Nuovo scontro tra Governo e magistratura: il sottosegretario alla Giustizia Andrea Delmastro è stato rinviato a giudizio per rivelazione di segreto d’ufficio.
A gennaio scorso il deputato di FdI Giovanni Donzelli accusò in Aula quattro dirigenti del Pd di essere andati in carcere a visitare l’anarchico Cospito durante il suo sciopero della fame contro il 41bis (IL CASO COSPITO, IL 41BIS E LE POLEMICHE POLITICHE.). In quell’occasione Donzelli parlò anche di intercettazioni tra l’anarchico e alcuni detenuti per mafia, rivelando di avere appreso le informazioni proprio dal sottosegretario Delmastro, che confermò.
In questa settimana è arrivato il rinvio a giudizio, che da molti è stato giudicato “inconsueto”: dopo la denuncia del leader dei Verdi Angelo Bonelli la procura aveva aperto un’inchiesta nei confronti di Delmastro, ma il PM ne chiese l’archiviazione perché, anche se il documento era riservato (diffusione vietata), il sottosegretario non ne sarebbe stato consapevole.
Nel luglio scorso il GIP ha imposto l’imputazione coatta del sottosegretario ritenendolo responsabile del reato perché, come penalista e sottosegretario, non poteva ignorare la riservatezza del documento.
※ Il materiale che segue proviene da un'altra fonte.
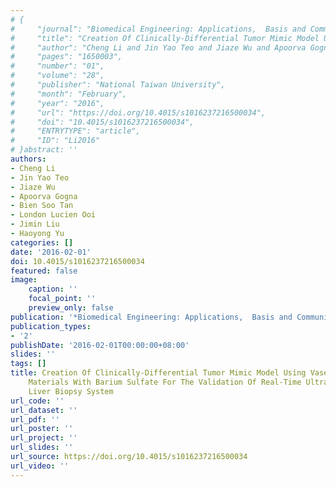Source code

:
 ```yaml
---
# {
#     "journal": "Biomedical Engineering: Applications,  Basis and Communications",
#     "title": "Creation Of Clinically-Differential Tumor Mimic Model Using Vaseline-Based Materials With Barium Sulfate For The Validation Of Real-Time Ultrasound Image-Guided Liver Biopsy System",
#     "author": "Cheng Li and Jin Yao Teo and Jiaze Wu and Apoorva Gogna and Bien Soo Tan and London Lucien Ooi and Jimin Liu and Haoyong Yu",
#     "pages": "1650003",
#     "number": "01",
#     "volume": "28",
#     "publisher": "National Taiwan University",
#     "month": "February",
#     "year": "2016",
#     "url": "https://doi.org/10.4015/s1016237216500034",
#     "doi": "10.4015/s1016237216500034",
#     "ENTRYTYPE": "article",
#     "ID": "Li2016"
# }abstract: ''
authors:
- Cheng Li
- Jin Yao Teo
- Jiaze Wu
- Apoorva Gogna
- Bien Soo Tan
- London Lucien Ooi
- Jimin Liu
- Haoyong Yu
categories: []
date: '2016-02-01'
doi: 10.4015/s1016237216500034
featured: false
image:
    caption: ''
    focal_point: ''
    preview_only: false
publication: '*Biomedical Engineering: Applications,  Basis and Communications,February*'
publication_types:
- '2'
publishDate: '2016-02-01T00:00:00+08:00'
slides: ''
tags: []
title: Creation Of Clinically-Differential Tumor Mimic Model Using Vaseline-Based
    Materials With Barium Sulfate For The Validation Of Real-Time Ultrasound Image-Guided
    Liver Biopsy System
url_code: ''
url_dataset: ''
url_pdf: ''
url_poster: ''
url_project: ''
url_slides: ''
url_source: https://doi.org/10.4015/s1016237216500034
url_video: ''
---
```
Con tale provvedimento, dunque, non molto comune, il GIP ha imposto alla procura di rinviare a giudizio Dalmastro.
Questa imposizione, che ha rafforzato nella maggioranza di governo la convinzione che le toghe rosse esistano, è arrivata in una fase di tensione tra esecutivo e magistratura, scatenata delle dichiarazioni, ad inizio settimana, del ministro della Difesa Guido Crosetto, che aveva parlato del pericolo di un’opposizione giudiziaria e di gruppi di magistrati ostili al governo.
In sostanza due poteri della Repubblica, quello esecutivo e quello giudiziario, non riescono ad avere un rapporto sano, e trovano sempre nuove occasioni per andare allo scontro.
Altro motivo di contrasto sarà la riforma della Giustizia che prende il nome dell’attuale ministro, Nordio, già approvata in Cdm e ora al Senato: abroga il reato di abuso d’ufficio, vieta la pubblicazione di alcune tipologie di intercettazioni, vuole introdurre i test psicoattitudinali per l’ingresso in magistratura e rafforzare la valutazione professionale delle toghe (le cosiddette pagelle).
Il ritornello è sempre lo stesso: c’è una parte della magistratura che lotta contro il governo di destra? È diventato ormai un luogo comune, però sicuramente la storia recente ha indotto il 57% degli italiani a vedere fini politici nell’operato dei magistrati.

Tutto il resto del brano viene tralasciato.